What's the source of tension here?

First, it's multi-layered, isn't it? It comes not only from the fear the reader feels when reading these words--fear that a vulnerable baby is being thrown--but also from the uncertainty of whether Jamie and his family can find a safe place away from danger.

But there's another source of tension, too, and I think it comes from the reader's concern for Jamie and how what he has just seen may injure him emotionally and psychologically.

To create the tension, Coman needed to do something that I find difficult to do as a writer. She needed to place one of the characters--a baby, an innocent baby--in danger,

And then she increased the tension by sharing the scene with the reader through the eyes of a third-grade boy, who might very well find himself in a similar position of danger if left alone with Van.

She also needed to create a villain, an antagonist, with such a strong streak of meanness that the reader is able to feel the same fear as the characters in the story.

So, we're given a tense moment, filled with tension, to begin the story, and it's nearly impossible to keep from turning the page to see what happens next. That is, can Jamie and the family find a place of safety to escape from the danger that Van presents in their lives?
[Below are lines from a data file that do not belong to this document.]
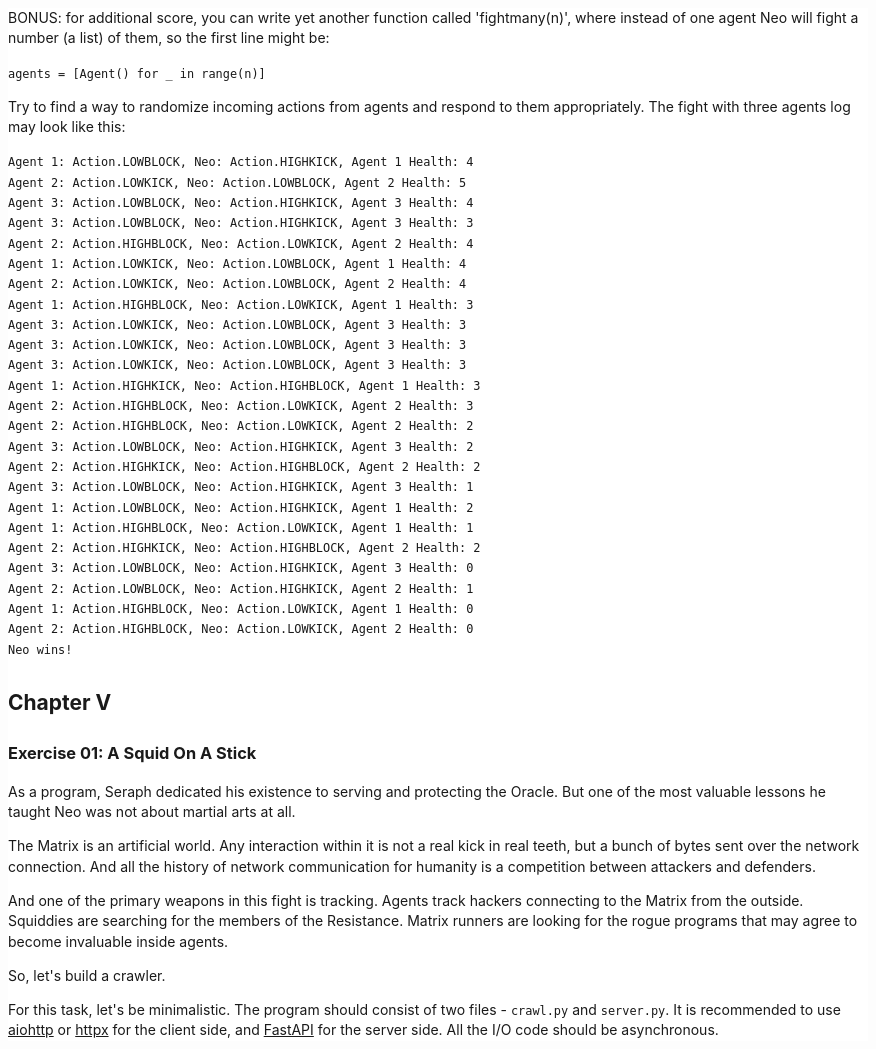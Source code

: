 BONUS: for additional score, you can write yet another function called 'fightmany(n)', where
instead of one agent Neo will fight a number (a list) of them, so the first line might be:

`agents = [Agent() for _ in range(n)]`

Try to find a way to randomize incoming actions from agents and respond to them appropriately. The 
fight with three agents log may look like this:

```
Agent 1: Action.LOWBLOCK, Neo: Action.HIGHKICK, Agent 1 Health: 4
Agent 2: Action.LOWKICK, Neo: Action.LOWBLOCK, Agent 2 Health: 5
Agent 3: Action.LOWBLOCK, Neo: Action.HIGHKICK, Agent 3 Health: 4
Agent 3: Action.LOWBLOCK, Neo: Action.HIGHKICK, Agent 3 Health: 3
Agent 2: Action.HIGHBLOCK, Neo: Action.LOWKICK, Agent 2 Health: 4
Agent 1: Action.LOWKICK, Neo: Action.LOWBLOCK, Agent 1 Health: 4
Agent 2: Action.LOWKICK, Neo: Action.LOWBLOCK, Agent 2 Health: 4
Agent 1: Action.HIGHBLOCK, Neo: Action.LOWKICK, Agent 1 Health: 3
Agent 3: Action.LOWKICK, Neo: Action.LOWBLOCK, Agent 3 Health: 3
Agent 3: Action.LOWKICK, Neo: Action.LOWBLOCK, Agent 3 Health: 3
Agent 3: Action.LOWKICK, Neo: Action.LOWBLOCK, Agent 3 Health: 3
Agent 1: Action.HIGHKICK, Neo: Action.HIGHBLOCK, Agent 1 Health: 3
Agent 2: Action.HIGHBLOCK, Neo: Action.LOWKICK, Agent 2 Health: 3
Agent 2: Action.HIGHBLOCK, Neo: Action.LOWKICK, Agent 2 Health: 2
Agent 3: Action.LOWBLOCK, Neo: Action.HIGHKICK, Agent 3 Health: 2
Agent 2: Action.HIGHKICK, Neo: Action.HIGHBLOCK, Agent 2 Health: 2
Agent 3: Action.LOWBLOCK, Neo: Action.HIGHKICK, Agent 3 Health: 1
Agent 1: Action.LOWBLOCK, Neo: Action.HIGHKICK, Agent 1 Health: 2
Agent 1: Action.HIGHBLOCK, Neo: Action.LOWKICK, Agent 1 Health: 1
Agent 2: Action.HIGHKICK, Neo: Action.HIGHBLOCK, Agent 2 Health: 2
Agent 3: Action.LOWBLOCK, Neo: Action.HIGHKICK, Agent 3 Health: 0
Agent 2: Action.LOWBLOCK, Neo: Action.HIGHKICK, Agent 2 Health: 1
Agent 1: Action.HIGHBLOCK, Neo: Action.LOWKICK, Agent 1 Health: 0
Agent 2: Action.HIGHBLOCK, Neo: Action.LOWKICK, Agent 2 Health: 0
Neo wins!
```

## Chapter V
### Exercise 01: A Squid On A Stick

As a program, Seraph dedicated his existence to serving and protecting the Oracle. But one of the
most valuable lessons he taught Neo was not about martial arts at all.

The Matrix is an artificial world. Any interaction within it is not a real kick in real teeth,
but a bunch of bytes sent over the network connection. And all the history of network 
communication for humanity is a competition between attackers and defenders.

And one of the primary weapons in this fight is tracking. Agents track hackers connecting to the
Matrix from the outside. Squiddies are searching for the members of the Resistance. Matrix runners
are looking for the rogue programs that may agree to become invaluable inside agents.

So, let's build a crawler.

For this task, let's be minimalistic. The program should consist of two files - `crawl.py` and 
`server.py`. It is recommended to use [aiohttp](https://docs.aiohttp.org/en/stable/) or [httpx](https://www.python-httpx.org/) for the client
side, and [FastAPI](https://fastapi.tiangolo.com/) for the server side. All the I/O code should be
asynchronous.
Starting your story with a tense scene like this is one way to draw your reader into your story. But if you want to keep the reader turning pages, you'll need to offer tension in a rising ebb and flow throughout the story, as well.

In Graham Salisbury's Under the Blood Red Sun, you can find tense scenes throughout the coming-of-age story set in Hawaii when the Japanese attack Pearl Harbor.

Here's a scene at the beginning of Chapter 12, halfway through the story:
     Bam! Bam! Bam! Bam! Bam! "Open up in there!" Bam! Bam! Bam!
     The screen door rattled like it would fall off. I bolted up with a pounding heart, staring at the dark shadow of a man in the doorframe.
     "Whatchoo want?" I heard Grampa say. He was coming out of the kitchen. Mama following him.
     "Taro Nakaji... Does he live here?"
     Six thirty. Dark, wet morning. I staggered up as Grampa opened the door. "Please... come inside," Mama said, bowing in the Japanese way.
     "Taro Nakaji," the man said without coming into the house. He was tall. A khaki uniform showed under his rainslicker. Army. A pistol was strapped to his belt. Two policemen in olive-brown uniforms, also wearing slickers, stood behind him on the porch. One of them was looking around the yard. A Hawaiian guy. Gray clouds moved in the sky beyond, the wind pushing them toward the sea.
     "He fishing," Mama said.
     "Fishing?"
     "Three days ago, he went. Come home tomorrow, or next day after that.
     The army man glanced around the front room. "You have a radio?"
     Mama shook her head.
     Kimi sneaked up and peeked around Mama's legs.
     "You mind if we look around?" the man asked.
     "Please," Mama said. "Look the house... please..."
     Grampa stepped back and let them pass. He studied them closely. We waited in the front room while the three men searched the house in less than a minute. When they finished, the army guy went over to Grampa and said, "Someone reported that you kept messenger pigeons.... How long have you been sending messages to the enemy?"
The reader can feel the tension here, and it starts with a hammering sound--Bam! Bam! Bam! Bam! Bam!--on the door of a Japanese family's house after the attack on Pearl Harbor.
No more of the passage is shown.